Castel di Leva: furti anche nei parcheggi dei supermercati

Non è un caso isolato. Un’altra residente, Claudia, racconta: “È successo anche a me al parcheggio del Todis a Castel di Leva. Maledetti.”

Il commento, diretto e amareggiato, conferma che la zona è ormai un punto caldo. A rincarare la dose arriva la testimonianza della signora Emanuela, che segnala episodi simili anche nei parcheggi di altri supermercati, come Oasi:

“Due mesi fa ho visto sventare un colpo ai danni di una signora anziana.”

Questo dato conferma un elemento importante: i malviventi preferiscono aree molto frequentate, dove le persone abbassano la guardia mentre caricano la spesa o parlano al telefono.

Roma e la truffa dello specchietto: il caso denunciato da Piero

Una tecnica vecchia, ancora molto usata

Nel suo racconto, il signor Piero descrive una dinamica purtroppo nota nella capitale:

  • un colpo secco contro l’auto;
  • un individuo che accusa il conducente di avergli rotto lo specchietto;
  • richiesta di denaro immediato per evitare problemi.

Piero racconta: “Ho sentito una botta a sinistra. Un tizio con accento napoletano ha detto che gli avevo rotto lo specchietto. Mi è costato 159 euro.”

L’uomo sottolinea che la prossima volta chiamerà direttamente i Carabinieri, un consiglio valido per tutti. Ricorda inoltre: “Ho rinnovato la patente a 65 anni senza lenti. Vedo quasi perfettamente.”

Il racconto evidenzia come molti cittadini si sentano ingiustamente raggirati, pur essendo attenti e vigili.

Sospetti di una banda: le donne “more dai capelli lunghi” avvistate in più episodi

Il collegamento con un furto in via Tonelli

A suggerire un possibile collegamento tra alcuni episodi è la signora Glorya, che scrive:

“Saranno le stesse more con capelli lunghi che hanno rubato dal cinese di via Tonelli… ormai non ti puoi distrarre un attimo.”

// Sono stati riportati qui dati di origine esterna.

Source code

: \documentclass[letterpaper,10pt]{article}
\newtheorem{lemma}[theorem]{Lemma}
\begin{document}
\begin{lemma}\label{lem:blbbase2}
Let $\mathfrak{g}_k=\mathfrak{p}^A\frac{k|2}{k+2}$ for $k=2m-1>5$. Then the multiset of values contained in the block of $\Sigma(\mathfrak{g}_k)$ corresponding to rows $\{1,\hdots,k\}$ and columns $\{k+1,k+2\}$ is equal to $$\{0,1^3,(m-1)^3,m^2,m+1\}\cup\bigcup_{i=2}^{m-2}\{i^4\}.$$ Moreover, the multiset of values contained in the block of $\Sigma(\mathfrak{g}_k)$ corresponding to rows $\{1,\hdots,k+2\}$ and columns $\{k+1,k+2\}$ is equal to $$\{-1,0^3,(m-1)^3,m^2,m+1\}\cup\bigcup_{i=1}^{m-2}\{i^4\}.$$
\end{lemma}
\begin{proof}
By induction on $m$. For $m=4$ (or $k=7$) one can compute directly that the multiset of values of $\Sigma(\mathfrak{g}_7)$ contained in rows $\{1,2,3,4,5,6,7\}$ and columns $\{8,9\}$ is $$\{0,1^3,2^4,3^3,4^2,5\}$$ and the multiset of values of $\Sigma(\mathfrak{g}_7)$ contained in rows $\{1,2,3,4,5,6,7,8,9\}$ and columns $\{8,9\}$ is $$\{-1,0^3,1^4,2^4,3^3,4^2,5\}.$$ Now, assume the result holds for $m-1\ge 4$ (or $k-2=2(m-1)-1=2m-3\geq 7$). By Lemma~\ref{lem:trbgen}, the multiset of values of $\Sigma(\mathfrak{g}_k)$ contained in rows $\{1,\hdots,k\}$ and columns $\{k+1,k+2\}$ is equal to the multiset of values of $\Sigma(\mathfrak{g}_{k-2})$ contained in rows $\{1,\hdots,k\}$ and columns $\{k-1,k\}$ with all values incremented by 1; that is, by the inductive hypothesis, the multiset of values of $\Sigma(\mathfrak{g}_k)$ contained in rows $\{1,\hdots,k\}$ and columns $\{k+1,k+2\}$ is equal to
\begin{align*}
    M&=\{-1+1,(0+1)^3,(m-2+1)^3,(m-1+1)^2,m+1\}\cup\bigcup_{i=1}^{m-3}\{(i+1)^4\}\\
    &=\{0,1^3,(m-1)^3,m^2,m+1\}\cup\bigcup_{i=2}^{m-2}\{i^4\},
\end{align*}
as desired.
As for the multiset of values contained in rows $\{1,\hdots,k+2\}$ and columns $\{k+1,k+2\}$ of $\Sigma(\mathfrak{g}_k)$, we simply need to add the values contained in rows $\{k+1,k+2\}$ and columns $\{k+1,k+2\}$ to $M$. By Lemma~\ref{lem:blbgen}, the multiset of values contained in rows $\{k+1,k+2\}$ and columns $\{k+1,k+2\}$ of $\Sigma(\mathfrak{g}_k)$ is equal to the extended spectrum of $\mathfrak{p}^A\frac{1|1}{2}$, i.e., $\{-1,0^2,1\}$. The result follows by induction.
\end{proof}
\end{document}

Il riferimento non sembra casuale: anche in quel caso la tecnica sarebbe stata simile, con distrazione della vittima e furto rapido. Questa ipotesi indica che in alcune zone di Roma potrebbero agire piccoli gruppi specializzati, capaci di muoversi tra quartieri vicini replicando lo stesso modus operandi.

Roma e la percezione di insicurezza: come reagiscono i residenti

Le testimonianze mostrano chiaramente un clima di crescente frustrazione. Molti cittadini si sentono esposti e poco tutelati, soprattutto in aree come:

  • parcheggi di supermercati,
  • vie commerciali di quartiere,
  • zone periferiche con scarsa vigilanza.

Sui gruppi social emergono paura, rabbia e un forte senso di impotenza, ma anche la volontà di condividere informazioni utili per evitare che altri abitanti cadano negli stessi raggiri.

Cosa possono fare i cittadini: consigli pratici per evitare raggiri

Contromisure immediate e consigli utili

  • Non lasciare borse o oggetti ben visibili all’interno dell’auto, neanche per pochi secondi.
  • Prestare attenzione a sconosciuti che si avvicinano con pretesti poco chiari.
  • In caso di sospetta truffa dello specchietto, chiamare subito le forze dell’ordine.
  • Non consegnare denaro senza un verbale assicurativo.
  • Segnalare episodi sospetti ai gruppi di quartiere per prevenire nuovi casi.

La percezione di sicurezza nel quadrante sud di Roma dipende anche dalla rapidità con cui i cittadini riescono a informarsi e supportarsi a vicenda. Le testimonianze raccolte mostrano che il fenomeno merita un’attenzione immediata e un rafforzamento dei controlli sul territorio.